Tuesday, 25 July 2017: 4:30 PM
Coral Reef Harbor (Crowne Plaza San Diego)
Qin Xu, NSSL, Norman, OK; and K. Nai and L. Wei
Manuscript (1.3 MB)

The streamfunction and velocity potential have been widely used as control variables in many operational variational data assimilation systems. For limited-area high-resolution data assimilation, the use of these two control variables was often found to degrade the analyses and forecasts when compared with the direct use the two components of horizontal velocity as control variables with no multivariate correlation. As this finding was essentially experimental, reasons for the degradations were largely unexplored. Theoretically, if the random vector field of horizontal velocity error is homogenous and isotropic as often assumed or estimated, then its associated streamfunction and velocity potential are uncorrelated but the two velocity components are not uncorrelated.
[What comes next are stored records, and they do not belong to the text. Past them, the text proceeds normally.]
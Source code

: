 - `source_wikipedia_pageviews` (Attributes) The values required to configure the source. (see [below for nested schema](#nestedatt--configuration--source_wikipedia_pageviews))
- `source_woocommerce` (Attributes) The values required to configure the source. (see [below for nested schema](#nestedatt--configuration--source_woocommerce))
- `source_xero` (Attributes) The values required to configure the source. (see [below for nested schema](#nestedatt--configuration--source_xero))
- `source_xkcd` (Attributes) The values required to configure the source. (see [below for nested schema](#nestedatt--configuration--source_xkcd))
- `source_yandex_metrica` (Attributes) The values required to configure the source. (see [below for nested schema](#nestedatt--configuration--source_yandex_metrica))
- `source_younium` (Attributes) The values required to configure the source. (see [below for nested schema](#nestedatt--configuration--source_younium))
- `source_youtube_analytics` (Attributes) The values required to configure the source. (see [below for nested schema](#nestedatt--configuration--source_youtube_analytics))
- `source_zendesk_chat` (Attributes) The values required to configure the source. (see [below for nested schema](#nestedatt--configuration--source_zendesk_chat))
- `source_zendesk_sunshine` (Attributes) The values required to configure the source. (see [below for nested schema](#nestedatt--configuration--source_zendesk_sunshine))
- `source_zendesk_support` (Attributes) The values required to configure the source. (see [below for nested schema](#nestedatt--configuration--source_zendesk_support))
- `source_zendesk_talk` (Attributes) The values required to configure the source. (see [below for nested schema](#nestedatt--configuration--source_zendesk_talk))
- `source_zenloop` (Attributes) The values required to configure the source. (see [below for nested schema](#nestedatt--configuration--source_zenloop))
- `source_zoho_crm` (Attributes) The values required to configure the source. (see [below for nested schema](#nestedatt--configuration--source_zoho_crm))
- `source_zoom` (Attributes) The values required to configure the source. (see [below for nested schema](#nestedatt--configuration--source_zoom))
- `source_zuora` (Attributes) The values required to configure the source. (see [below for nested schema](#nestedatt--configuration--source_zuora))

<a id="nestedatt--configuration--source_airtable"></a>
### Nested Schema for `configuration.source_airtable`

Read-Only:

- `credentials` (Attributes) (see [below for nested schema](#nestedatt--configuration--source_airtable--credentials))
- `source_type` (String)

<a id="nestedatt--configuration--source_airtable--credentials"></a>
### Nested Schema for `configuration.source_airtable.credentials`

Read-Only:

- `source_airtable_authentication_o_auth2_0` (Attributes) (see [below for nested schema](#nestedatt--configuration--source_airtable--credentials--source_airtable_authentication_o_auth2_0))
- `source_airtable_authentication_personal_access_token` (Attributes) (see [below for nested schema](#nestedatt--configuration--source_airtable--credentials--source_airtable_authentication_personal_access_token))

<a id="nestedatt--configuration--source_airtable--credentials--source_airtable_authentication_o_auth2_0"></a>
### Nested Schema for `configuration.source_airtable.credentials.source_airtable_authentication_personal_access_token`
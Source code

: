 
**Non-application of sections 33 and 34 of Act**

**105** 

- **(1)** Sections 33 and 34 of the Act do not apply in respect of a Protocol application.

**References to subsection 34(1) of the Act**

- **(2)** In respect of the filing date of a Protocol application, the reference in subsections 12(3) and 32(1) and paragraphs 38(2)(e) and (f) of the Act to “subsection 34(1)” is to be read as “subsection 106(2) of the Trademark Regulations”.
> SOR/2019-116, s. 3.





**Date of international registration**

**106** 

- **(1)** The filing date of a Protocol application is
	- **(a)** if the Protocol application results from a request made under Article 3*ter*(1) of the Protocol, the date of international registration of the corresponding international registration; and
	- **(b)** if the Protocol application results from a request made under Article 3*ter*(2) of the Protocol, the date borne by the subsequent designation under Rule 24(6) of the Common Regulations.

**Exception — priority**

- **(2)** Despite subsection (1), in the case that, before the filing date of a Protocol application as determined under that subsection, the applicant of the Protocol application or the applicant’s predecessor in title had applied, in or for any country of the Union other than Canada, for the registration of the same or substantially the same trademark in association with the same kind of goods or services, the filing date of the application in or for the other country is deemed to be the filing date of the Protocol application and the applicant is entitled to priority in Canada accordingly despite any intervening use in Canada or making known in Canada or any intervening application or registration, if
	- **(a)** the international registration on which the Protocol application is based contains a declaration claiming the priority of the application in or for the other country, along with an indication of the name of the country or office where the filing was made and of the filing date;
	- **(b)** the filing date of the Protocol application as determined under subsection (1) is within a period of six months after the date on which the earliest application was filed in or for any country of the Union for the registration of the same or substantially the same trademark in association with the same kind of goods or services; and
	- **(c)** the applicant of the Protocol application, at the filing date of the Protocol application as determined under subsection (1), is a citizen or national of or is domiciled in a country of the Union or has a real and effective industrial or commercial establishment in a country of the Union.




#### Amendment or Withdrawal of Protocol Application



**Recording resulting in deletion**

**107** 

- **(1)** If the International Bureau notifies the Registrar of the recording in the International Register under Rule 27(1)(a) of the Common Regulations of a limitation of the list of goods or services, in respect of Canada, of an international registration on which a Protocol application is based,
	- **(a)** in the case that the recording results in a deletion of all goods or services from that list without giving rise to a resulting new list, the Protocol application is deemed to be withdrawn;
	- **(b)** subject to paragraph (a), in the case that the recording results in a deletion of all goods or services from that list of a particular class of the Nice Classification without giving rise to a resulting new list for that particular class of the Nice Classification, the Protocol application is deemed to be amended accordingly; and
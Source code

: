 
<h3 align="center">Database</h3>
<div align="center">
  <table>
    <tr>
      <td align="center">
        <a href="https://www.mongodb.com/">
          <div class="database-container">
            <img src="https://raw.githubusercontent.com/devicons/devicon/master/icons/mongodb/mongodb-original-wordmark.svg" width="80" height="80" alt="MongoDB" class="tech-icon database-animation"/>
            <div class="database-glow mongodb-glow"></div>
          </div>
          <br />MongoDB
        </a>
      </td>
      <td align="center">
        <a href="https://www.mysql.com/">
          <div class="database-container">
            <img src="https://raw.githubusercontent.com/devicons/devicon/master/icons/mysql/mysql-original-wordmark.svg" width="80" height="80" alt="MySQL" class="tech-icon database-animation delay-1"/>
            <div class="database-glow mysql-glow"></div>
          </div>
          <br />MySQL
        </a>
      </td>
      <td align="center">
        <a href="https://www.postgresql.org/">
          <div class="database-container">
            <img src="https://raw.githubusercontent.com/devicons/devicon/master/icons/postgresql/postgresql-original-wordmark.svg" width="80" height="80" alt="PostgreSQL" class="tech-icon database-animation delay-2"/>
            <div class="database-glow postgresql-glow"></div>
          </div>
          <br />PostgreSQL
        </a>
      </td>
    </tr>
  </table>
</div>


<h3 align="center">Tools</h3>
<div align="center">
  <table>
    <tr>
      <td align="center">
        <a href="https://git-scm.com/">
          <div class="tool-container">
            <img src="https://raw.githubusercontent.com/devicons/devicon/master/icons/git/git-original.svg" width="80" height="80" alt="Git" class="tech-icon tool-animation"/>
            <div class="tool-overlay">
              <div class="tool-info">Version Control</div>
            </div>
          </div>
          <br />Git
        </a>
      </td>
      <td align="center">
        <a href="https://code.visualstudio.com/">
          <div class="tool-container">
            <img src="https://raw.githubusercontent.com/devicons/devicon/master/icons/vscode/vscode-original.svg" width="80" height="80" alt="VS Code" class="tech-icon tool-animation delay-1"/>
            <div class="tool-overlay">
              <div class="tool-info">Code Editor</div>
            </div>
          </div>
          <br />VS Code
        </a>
This theoretical consideration favors the use of streamfunction and velocity potential as control variables over the velocity components. However, when the auto- and cross-covariance functions for the two velocity components are derived from two uncorrelated Gaussian-type auto-covariance functions (mimicked by the operationally used recursive filter) for the streamfunction and velocity potential, the derived auto- and cross-covariance functions contain negative sidelobes. These negative sidelobes can cause unrealistic features in analyzed winds outside the data covered areas (as often observed in mesoscale and storm-scale wind analyses performed with high-resolution radar wind data). The negative sidelobes can provide a theoretical explanation for aforementioned degradations. It is thus necessary to eliminate the negative sidelobes in order to improve the use of streamfunction and velocity potential as control variables, but this requires the covariance functions to be formulated in terms of generalized functions (or distributions). The detailed formulations will be presented at the conference and their applications to radar wind data analysis will be discussed with experimental results.